Em contrapartida, a colega de Colégio, Evelyn Karen, 16, até concorda que houve um aumento de abordagem sobre o assunto, mas considera que precisa haver mais interdisciplinaridade. “Hoje, em dia, a gente tem trabalhado o tema com mais frequência, estou até impressionada que está chegando, com muitas palestras, saídas de campo… As professoras de História estão mergulhando no assunto e trazendo para gente. Geografia e Redação também. No entanto, ainda é um pouco tímido em outras matérias”, considera a garota que, em breve, estudará Metalurgia no Instituto Federal da Bahia.

REPRESENTATIVIDADE

Além de reparar e (re) construir História afro-brasileira e indígena, efetivar as Leis é contribuir significativamente para a representatividade positiva. De acordo com a promotora de Justiça Lívia Maria Santana e Sant´Anna Vaz, sentir-se representado é encontrar seu lugar no mundo.

Da esquerda para a direita: Guilherme Moreira, Tricia Calmon, Lívia Vaz e Valdina Pinto, durante ato de instalação do Comitê. Foto: Humberto Filho I Cecom-Imprensa DPE/Ba

“Quando você não se enxerga enquanto um cidadão, um participante ativo da sociedade, a sua expectativa de vida e horizontes diminuem muito. Se nós formos avaliar – e há obras sobre essa temática – a representatividade do negro e do indígena nos livros didáticos veremos que os negros são, geralmente, representados como negros escravizados, em um papel passivo e subalternizado. Não se mostra, por exemplo, o protagonismo dos negros nas revoltas, nas insurreições, e em outros protagonismos políticos que não são reconhecidos. O que a gente precisa com essas Leis é um elucidação histórica do lugar e da importância de cada um desses eixos étnicos raciais da formação do povo brasileiro”, considera.

“Todo mundo me conhece como Makota Valdina porque eu empunhei a bandeira de militante negra enquanto uma religiosa do Candomblé, justamente para lutar contra essa discriminação, contra o racismo. Digo isso porque hoje a gente já têm tantos instrumentos, tanta coisa construída por nós mesmos, mas parece que em relação aquele tempo, temos menos material humano consciente, disposto a fazer com que a lei seja implementada”, complementa Valdina.

CAMPANHA NACIONAL PRA FAZER VALER AS LEIS

A instituição do Comitê é resultante da representação da Campanha Nacional Pela Implementação das Leis 10.639 e 11.645.

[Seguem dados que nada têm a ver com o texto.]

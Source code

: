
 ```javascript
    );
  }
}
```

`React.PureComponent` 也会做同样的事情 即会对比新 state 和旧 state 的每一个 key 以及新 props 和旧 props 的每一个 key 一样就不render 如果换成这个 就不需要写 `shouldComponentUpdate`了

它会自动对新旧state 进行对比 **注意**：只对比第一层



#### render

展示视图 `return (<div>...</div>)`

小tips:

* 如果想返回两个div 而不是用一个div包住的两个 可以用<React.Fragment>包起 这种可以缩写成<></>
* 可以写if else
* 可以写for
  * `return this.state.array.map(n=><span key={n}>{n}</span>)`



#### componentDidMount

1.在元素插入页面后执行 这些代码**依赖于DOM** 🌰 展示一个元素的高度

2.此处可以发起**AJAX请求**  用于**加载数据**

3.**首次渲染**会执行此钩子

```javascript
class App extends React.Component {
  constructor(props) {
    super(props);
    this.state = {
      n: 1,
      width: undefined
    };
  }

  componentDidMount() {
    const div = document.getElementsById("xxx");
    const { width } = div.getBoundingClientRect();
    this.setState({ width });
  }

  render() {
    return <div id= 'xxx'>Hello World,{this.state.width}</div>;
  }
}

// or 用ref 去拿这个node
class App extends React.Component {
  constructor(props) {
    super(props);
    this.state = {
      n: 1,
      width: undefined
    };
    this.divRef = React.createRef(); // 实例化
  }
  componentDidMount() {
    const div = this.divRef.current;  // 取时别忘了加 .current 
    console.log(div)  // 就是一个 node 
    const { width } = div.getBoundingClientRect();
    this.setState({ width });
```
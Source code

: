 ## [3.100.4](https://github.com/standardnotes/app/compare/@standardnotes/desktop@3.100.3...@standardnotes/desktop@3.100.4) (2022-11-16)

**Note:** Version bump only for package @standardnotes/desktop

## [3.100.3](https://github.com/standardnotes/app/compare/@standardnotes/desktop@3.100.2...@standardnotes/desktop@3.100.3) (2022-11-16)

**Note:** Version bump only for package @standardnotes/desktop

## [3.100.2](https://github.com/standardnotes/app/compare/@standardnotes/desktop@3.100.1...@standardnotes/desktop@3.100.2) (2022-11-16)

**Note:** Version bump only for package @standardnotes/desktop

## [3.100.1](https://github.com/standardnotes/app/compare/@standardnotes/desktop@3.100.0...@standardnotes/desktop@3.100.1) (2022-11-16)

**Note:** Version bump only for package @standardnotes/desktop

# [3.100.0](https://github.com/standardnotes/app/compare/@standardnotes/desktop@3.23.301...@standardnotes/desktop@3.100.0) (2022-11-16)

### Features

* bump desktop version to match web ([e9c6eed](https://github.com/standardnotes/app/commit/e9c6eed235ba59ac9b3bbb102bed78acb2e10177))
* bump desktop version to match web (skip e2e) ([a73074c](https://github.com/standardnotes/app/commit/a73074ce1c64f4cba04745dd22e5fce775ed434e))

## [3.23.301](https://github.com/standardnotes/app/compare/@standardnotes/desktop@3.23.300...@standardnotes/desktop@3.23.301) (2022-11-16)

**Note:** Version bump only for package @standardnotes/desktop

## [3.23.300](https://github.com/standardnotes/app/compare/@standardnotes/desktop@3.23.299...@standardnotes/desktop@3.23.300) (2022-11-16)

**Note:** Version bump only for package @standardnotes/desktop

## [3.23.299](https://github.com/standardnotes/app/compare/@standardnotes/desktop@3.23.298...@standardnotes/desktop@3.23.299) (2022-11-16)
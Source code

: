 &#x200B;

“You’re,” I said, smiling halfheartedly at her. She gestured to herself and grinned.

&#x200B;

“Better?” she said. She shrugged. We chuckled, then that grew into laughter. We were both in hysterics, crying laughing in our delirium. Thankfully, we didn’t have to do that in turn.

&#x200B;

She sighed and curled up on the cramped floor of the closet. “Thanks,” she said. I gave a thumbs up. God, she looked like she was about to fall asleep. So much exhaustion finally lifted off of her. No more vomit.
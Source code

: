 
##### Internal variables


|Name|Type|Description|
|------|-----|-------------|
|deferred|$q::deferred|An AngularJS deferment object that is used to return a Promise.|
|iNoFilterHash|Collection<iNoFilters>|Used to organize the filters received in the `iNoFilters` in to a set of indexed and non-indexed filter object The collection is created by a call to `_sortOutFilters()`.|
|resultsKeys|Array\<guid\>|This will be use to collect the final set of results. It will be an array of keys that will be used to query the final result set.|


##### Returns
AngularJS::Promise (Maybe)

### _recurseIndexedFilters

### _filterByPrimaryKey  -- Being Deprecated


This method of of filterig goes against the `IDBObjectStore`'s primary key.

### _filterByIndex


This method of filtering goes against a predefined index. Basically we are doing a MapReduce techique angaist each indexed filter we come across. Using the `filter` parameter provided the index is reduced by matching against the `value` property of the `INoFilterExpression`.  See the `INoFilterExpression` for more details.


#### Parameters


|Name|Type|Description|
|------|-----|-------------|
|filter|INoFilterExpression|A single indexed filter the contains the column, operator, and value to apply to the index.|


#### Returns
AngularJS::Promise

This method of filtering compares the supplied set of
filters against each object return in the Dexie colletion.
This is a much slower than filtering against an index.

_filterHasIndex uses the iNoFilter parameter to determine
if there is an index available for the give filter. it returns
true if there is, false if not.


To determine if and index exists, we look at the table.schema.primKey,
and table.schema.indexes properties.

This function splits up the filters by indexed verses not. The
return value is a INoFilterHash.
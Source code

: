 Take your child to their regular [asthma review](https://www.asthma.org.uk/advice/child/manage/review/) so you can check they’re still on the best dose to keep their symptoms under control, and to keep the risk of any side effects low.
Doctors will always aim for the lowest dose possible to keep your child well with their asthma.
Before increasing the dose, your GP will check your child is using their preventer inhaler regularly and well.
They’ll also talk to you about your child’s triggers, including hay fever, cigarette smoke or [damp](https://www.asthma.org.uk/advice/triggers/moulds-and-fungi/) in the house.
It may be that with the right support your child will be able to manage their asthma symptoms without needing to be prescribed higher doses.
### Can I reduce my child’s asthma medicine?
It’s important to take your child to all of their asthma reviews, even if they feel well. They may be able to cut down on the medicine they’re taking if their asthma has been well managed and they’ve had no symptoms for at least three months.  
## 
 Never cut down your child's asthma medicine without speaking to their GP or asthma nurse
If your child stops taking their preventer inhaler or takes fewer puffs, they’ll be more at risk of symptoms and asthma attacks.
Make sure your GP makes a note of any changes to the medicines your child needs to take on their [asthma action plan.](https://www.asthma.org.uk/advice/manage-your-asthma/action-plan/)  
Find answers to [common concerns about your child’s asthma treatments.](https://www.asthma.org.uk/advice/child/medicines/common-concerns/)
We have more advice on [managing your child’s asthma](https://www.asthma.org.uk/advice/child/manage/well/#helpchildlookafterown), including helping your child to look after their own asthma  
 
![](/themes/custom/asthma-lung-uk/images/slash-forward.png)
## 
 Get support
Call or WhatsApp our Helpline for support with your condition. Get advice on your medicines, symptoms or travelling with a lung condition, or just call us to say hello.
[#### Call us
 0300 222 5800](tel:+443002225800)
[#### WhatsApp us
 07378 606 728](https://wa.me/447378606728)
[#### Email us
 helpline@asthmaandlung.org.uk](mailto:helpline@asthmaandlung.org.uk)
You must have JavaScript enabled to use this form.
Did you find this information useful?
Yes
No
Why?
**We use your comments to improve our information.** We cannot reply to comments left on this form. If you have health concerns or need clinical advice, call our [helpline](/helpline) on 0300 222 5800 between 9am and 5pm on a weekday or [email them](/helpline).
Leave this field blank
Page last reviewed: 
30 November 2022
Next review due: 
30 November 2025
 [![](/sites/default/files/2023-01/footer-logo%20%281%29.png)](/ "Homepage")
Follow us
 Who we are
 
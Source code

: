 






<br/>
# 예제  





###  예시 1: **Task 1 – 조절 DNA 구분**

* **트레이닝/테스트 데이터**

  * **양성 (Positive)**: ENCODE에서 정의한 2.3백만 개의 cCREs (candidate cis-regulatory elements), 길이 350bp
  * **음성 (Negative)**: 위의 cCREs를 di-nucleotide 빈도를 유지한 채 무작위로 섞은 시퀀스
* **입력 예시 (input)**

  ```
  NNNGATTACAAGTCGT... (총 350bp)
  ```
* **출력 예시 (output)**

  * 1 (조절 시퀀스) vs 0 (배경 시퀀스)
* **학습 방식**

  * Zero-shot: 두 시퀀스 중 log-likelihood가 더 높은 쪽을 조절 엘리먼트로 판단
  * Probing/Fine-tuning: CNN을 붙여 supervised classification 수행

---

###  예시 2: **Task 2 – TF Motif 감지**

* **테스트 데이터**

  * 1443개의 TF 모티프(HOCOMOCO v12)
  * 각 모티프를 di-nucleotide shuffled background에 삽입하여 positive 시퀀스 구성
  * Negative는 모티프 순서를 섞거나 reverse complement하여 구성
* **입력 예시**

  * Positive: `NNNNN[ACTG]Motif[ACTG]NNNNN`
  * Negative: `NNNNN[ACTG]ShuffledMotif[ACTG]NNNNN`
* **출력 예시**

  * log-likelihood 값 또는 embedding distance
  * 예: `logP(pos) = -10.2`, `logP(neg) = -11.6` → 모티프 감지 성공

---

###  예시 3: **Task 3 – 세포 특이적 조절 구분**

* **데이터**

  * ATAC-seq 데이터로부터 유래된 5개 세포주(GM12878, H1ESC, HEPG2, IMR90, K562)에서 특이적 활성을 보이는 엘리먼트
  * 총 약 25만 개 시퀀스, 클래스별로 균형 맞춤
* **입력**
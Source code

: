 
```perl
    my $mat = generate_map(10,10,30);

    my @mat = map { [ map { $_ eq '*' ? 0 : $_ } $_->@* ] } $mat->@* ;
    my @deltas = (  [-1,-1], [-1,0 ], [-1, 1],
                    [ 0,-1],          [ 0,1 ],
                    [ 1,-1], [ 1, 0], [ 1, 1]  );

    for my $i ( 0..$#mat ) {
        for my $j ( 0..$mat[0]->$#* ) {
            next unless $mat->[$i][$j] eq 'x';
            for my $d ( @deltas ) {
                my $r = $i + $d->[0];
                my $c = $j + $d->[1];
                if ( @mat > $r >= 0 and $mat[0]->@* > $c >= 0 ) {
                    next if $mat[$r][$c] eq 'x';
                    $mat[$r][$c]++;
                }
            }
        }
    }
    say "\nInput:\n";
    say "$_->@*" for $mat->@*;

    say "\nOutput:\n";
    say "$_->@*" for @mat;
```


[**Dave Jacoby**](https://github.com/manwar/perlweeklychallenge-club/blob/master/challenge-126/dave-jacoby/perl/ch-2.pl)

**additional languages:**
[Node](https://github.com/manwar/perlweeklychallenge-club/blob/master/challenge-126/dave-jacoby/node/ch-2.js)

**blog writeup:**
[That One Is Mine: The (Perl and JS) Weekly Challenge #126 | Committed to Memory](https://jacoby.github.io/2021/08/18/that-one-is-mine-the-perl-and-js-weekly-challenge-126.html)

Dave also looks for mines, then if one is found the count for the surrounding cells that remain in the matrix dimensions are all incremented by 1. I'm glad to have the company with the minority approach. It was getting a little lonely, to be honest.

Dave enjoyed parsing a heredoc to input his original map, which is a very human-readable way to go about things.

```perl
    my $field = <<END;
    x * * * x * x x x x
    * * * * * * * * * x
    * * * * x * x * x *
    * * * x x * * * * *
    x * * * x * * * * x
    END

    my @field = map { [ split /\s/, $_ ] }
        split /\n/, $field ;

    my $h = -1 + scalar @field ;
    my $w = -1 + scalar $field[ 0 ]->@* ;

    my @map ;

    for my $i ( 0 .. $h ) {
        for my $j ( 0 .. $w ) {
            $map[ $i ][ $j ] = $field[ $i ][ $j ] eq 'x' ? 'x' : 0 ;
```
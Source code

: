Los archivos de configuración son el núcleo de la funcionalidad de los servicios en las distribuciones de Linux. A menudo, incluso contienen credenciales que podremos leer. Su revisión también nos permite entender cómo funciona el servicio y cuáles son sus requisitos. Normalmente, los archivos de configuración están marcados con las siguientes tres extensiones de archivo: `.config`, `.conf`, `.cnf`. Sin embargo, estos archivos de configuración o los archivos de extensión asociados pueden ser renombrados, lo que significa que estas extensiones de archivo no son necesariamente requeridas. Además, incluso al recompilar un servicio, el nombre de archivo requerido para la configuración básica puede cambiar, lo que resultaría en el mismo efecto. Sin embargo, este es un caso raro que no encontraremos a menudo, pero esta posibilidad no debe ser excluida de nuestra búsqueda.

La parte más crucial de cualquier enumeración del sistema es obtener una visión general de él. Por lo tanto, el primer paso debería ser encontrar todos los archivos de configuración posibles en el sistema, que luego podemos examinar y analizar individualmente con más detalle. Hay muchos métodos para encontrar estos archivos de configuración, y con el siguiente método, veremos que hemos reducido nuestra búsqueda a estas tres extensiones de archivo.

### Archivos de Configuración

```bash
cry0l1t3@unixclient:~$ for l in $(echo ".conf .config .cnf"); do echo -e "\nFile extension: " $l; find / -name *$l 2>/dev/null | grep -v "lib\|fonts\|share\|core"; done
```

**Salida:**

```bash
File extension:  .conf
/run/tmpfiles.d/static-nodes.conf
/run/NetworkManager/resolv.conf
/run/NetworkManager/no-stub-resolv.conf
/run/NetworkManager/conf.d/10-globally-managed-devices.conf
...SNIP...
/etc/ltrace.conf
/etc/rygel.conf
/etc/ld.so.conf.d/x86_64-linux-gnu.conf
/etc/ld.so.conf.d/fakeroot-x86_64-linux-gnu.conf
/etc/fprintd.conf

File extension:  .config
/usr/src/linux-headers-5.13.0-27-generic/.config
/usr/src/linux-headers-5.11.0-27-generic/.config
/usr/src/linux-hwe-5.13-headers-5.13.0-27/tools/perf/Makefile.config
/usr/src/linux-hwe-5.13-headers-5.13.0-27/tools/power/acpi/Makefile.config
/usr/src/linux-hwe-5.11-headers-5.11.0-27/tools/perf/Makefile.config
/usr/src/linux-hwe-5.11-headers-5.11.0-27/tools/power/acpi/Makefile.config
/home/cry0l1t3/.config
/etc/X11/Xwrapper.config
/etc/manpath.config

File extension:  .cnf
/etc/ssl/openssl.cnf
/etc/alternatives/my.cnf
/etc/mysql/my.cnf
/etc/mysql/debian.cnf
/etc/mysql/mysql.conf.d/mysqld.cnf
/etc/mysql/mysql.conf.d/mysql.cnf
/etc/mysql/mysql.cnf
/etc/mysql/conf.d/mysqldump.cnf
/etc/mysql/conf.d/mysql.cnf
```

“Essa preocupação com a implementação da lei existe há muito tempo. Em geral, tanto estado quanto municípios, escolas no varejo, diziam estar aplicando as Leis. Às vezes dizer que estava implementando era falar do 20 de Novembro e não o processo de inclusão efetiva no currículo. Em 15 de agosto de 2015, dia da Revolta dos Búzios foi entregue à Procuradoria Federal do Direito do Cidadão um documento assinado por mais 70 organizações da Campanha Nacional pedindo um diagnóstico da implementação da legislação”, conta Valdisio Fernandes do Instituto Búzios.